====== Available data
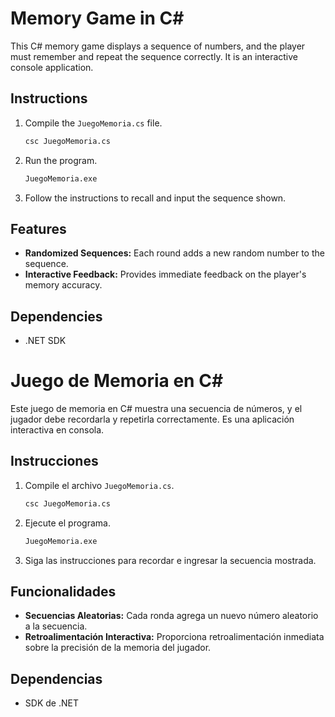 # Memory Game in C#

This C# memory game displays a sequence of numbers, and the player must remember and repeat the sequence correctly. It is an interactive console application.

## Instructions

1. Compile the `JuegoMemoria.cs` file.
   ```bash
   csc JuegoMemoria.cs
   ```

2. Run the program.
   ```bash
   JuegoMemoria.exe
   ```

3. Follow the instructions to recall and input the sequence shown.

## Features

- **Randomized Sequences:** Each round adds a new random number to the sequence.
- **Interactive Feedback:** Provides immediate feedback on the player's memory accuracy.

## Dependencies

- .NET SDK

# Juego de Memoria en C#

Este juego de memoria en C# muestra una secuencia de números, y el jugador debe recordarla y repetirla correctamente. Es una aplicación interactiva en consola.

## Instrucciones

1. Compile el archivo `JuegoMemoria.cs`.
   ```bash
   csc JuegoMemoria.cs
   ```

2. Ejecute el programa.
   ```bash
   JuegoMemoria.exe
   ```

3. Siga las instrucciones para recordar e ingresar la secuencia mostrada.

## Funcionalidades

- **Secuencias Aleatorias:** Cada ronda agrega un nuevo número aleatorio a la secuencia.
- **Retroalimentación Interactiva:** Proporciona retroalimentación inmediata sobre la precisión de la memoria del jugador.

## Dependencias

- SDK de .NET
============
About this task
The lines of the records that contain the string "sequence" should be located and copied.

Exercise response
This C# memory game displays a sequence of numbers, and the player must remember and repeat the sequence correctly. It is an interactive console application.
3. Follow the instructions to recall and input the sequence shown.
- **Randomized Sequences:** Each round adds a new random number to the sequence.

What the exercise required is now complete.